By  on May 24, 1994

NEW YORK -- Is the bloom off the rose, or has QVC simply run into a pothole on the electronic superhighway?

QVC, the billion dollar-plus leader in home shopping, was viewed only recently as a lucrative profit center, with vast growth potential.

In the last few months, however, the company has taken a big hit on the bottom line from its failed takeover attempt of Paramount Communications and, in the midst of several ambitious startups -- and increased competition -- has lost considerable ground in the financial community.

Last August, when the future of interactive marketing seemed rife with promise, and QVC boss Barry Diller's reputation for creativity and leadership was dazzling Wall Street, QVC's shares were trading at 73.

Since then, the stock has taken a nose dive.

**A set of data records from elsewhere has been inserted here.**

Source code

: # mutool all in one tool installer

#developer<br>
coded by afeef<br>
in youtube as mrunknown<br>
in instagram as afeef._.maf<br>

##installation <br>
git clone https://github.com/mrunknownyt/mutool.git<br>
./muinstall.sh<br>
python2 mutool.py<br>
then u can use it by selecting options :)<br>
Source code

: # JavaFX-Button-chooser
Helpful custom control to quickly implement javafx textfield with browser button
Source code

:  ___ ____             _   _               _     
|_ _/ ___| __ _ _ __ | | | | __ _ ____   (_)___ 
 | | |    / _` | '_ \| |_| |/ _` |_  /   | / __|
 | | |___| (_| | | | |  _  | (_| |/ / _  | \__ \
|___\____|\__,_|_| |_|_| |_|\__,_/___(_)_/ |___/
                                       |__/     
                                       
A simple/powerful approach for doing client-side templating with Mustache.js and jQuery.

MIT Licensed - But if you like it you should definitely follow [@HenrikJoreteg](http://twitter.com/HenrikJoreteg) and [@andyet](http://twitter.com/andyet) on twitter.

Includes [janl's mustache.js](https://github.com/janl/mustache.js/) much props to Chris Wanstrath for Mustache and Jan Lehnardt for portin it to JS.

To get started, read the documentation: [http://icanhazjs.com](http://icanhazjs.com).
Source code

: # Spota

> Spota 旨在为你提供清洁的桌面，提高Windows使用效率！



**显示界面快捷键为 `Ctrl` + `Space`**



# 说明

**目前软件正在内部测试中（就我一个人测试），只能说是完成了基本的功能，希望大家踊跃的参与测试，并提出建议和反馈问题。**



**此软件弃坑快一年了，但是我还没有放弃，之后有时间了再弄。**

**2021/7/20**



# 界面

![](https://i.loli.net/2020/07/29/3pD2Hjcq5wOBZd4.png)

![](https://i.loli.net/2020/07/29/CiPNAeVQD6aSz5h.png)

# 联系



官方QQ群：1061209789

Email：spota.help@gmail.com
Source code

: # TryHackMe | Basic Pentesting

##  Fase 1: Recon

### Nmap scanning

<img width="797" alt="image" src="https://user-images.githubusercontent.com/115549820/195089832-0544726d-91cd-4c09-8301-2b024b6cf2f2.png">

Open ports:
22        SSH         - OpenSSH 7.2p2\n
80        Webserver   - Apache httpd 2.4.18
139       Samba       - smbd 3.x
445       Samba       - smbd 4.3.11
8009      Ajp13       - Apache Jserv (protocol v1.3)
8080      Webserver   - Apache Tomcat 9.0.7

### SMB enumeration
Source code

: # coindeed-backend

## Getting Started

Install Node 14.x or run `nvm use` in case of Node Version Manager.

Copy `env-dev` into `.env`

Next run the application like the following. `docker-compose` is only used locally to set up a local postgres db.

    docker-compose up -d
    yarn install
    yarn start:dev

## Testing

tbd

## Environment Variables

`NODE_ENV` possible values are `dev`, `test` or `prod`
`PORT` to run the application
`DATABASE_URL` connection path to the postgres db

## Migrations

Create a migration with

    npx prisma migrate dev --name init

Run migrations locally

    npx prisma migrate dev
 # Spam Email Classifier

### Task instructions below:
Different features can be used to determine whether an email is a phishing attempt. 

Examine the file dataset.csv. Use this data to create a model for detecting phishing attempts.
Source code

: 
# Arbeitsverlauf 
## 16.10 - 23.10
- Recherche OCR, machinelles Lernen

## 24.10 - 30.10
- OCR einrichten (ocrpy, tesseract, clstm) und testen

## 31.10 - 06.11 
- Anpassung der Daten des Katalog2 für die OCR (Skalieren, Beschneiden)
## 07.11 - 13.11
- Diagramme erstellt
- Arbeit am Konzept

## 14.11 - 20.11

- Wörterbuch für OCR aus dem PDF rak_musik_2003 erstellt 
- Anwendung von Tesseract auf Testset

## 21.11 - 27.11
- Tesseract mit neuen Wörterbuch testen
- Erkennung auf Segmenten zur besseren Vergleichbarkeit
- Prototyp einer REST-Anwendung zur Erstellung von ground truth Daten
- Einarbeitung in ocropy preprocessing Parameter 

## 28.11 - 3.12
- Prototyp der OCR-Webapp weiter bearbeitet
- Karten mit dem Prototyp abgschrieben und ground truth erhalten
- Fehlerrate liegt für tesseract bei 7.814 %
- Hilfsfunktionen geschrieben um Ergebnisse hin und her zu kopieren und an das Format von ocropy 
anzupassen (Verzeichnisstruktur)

On Monday, the stock closed at 31 1/2, unchanged in over-the-counter trading.

"There was a belief a year ago that Barry Diller could walk on water," one industry analyst said. "The market is now saying he can't swim."

Last week, QVC reported that first-quarter earnings dropped 31.5 percent. Net income in the previous quarter was off sharply after an $18.8 million after-tax charge to cover the company's failed pursuit of Paramount.

QVC said its profit margins were hurt by higher gold prices that depressed markups on the jewelry products it sells. Jewelry is a key category, accounting for about 40 percent of the company's overall sales.

The lower margins also reflected strong sales of QVC's promotional Today's Special Value items, which run about 8 to 10 percent below QVC's normal prices, the company said. These items accounted for 20 percent of sales versus 16 percent a year earlier, QVC said.

Is this the classic retail dilemma of shoppers hanging back, waiting for markdowns?

No, says William Costello, executive vice president and chief financial officer of QVC.

"We're very competitive on all our prices already," he said. "What we don't know is whether it was the strength of the TSV itself or that the rest of the mix was weaker last year."

Wall Street analysts point to a number of reasons for the stock's decline, including the general state of the stock market, which has only lately begun to rebound.